東京における賃貸アパート(鉄骨造プレハブ工法)の建築費水準を見てみると、2011年の77.6(万円/坪)より2017年の90.4(万円/坪)まで継続的に上昇傾向で推移していることが分かります。全国でみた場合と同様に、建築費の水準はこの6年間で大きく上昇し、2011年からの上昇率は約16.4%となっています。(下図参照)
③愛知における坪単価の水準は直近6年間で2割以上高い水準に!
2011年から2017年までの愛知における賃貸アパート(鉄骨造プレハブ工法)の建築費水準を見てみると、2011年の56.9(万円/坪)から2013年の65.5(万円/坪)まで大きく上昇した後、2014年の61.2(万円/坪)まで下落しています。その後2015年まで再び上昇し、2016年は横ばいで推移しましたが2017年に再度上昇していることが分かります。2017年の時点における建築費の水準は69.4(万円/坪)で2011年から6年間で約21.8%と東京や全国の場合よりも高い上昇率となっています。(下図参照)

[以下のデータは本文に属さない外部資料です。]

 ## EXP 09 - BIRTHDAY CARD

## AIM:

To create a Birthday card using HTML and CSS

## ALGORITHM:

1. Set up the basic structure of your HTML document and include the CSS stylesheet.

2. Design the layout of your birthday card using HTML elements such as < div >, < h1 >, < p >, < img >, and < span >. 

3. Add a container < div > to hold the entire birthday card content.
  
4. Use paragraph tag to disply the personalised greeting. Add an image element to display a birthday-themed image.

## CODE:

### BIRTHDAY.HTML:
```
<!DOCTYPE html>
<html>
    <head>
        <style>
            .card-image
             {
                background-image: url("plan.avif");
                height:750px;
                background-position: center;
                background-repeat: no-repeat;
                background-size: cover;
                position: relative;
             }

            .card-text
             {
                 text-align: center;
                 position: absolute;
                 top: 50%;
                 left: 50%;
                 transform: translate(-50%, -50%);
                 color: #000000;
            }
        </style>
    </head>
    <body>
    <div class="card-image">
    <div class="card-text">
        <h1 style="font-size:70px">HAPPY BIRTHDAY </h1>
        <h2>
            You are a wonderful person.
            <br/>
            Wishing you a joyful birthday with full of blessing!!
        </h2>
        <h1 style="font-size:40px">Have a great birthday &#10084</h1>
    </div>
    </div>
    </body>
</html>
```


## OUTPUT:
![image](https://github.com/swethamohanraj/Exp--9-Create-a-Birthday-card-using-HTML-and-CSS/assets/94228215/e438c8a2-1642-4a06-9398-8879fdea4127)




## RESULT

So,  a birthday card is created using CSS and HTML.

④大阪における坪単価の水準は2011年より約13.4%の上昇も横ばい傾向で推移!
大阪における賃貸アパート(鉄骨造プレハブ工法)の建築費水準を見てみると、2011年の61.1(万円/坪)より2015年の67.3(万円/坪)まで継続的に上昇して推移していることが読み取れます。その後、2016年に65.6(万円/坪)の水準まで下落しますが、2017年に再び上昇しています。2011年から2017年まで6年間の上昇率は13.4%と東京や愛知の場合まではいかないものの、大きく上昇していることが分かります。(下図参照)
以上のように、今回は建物用途が賃貸アパートの場合における建築費の水準や傾向について坪単価をベースに紹介しました。

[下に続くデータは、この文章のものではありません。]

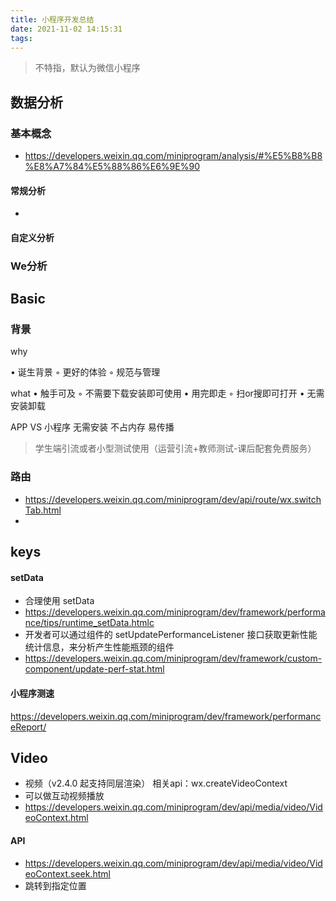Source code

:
 ```yaml
---
title: 小程序开发总结
date: 2021-11-02 14:15:31
tags:
---
```

> 不特指，默认为微信小程序

## 数据分析
### 基本概念
- https://developers.weixin.qq.com/miniprogram/analysis/#%E5%B8%B8%E8%A7%84%E5%88%86%E6%9E%90
#### 常规分析
- 

#### 自定义分析

### We分析

## Basic
### 背景

why

• 诞生背景
	◦ 更好的体验
	◦ 规范与管理

what
• 触手可及
	◦ 不需要下载安装即可使用
• 用完即走
	◦ 扫or搜即可打开
• 无需安装卸载

APP VS 小程序
无需安装
不占内存
易传播

> 学生端引流或者小型测试使用（运营引流+教师测试-课后配套免费服务）

### 路由
- https://developers.weixin.qq.com/miniprogram/dev/api/route/wx.switchTab.html
- 


## keys
#### setData
- 合理使用 setData
- https://developers.weixin.qq.com/miniprogram/dev/framework/performance/tips/runtime_setData.htmlc
- 开发者可以通过组件的 setUpdatePerformanceListener 接口获取更新性能统计信息，来分析产生性能瓶颈的组件 
- https://developers.weixin.qq.com/miniprogram/dev/framework/custom-component/update-perf-stat.html


#### 小程序测速

https://developers.weixin.qq.com/miniprogram/dev/framework/performanceReport/


## Video
- 视频（v2.4.0 起支持同层渲染） 相关api：wx.createVideoContext
- 可以做互动视频播放
- https://developers.weixin.qq.com/miniprogram/dev/api/media/video/VideoContext.html

#### API
- https://developers.weixin.qq.com/miniprogram/dev/api/media/video/VideoContext.seek.html
- 跳转到指定位置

また、今回のコラムで紹介しました統計データを活用して建築費の水準を把握する方法は、全国や地域別といった大きな市場における「建築費」について、その水準やトレンドを掴む目的には適っている一方、個別性の強いプロジェクトや高い精度を求める場合にはあまり向いていない方法であることについても触れておきます。
その為、こちらの「建築費」の水準や傾向を把握するアプローチに関するコラムを参考に、目的に適ったアプローチで「建築費」の水準や傾向を把握することが重要となります。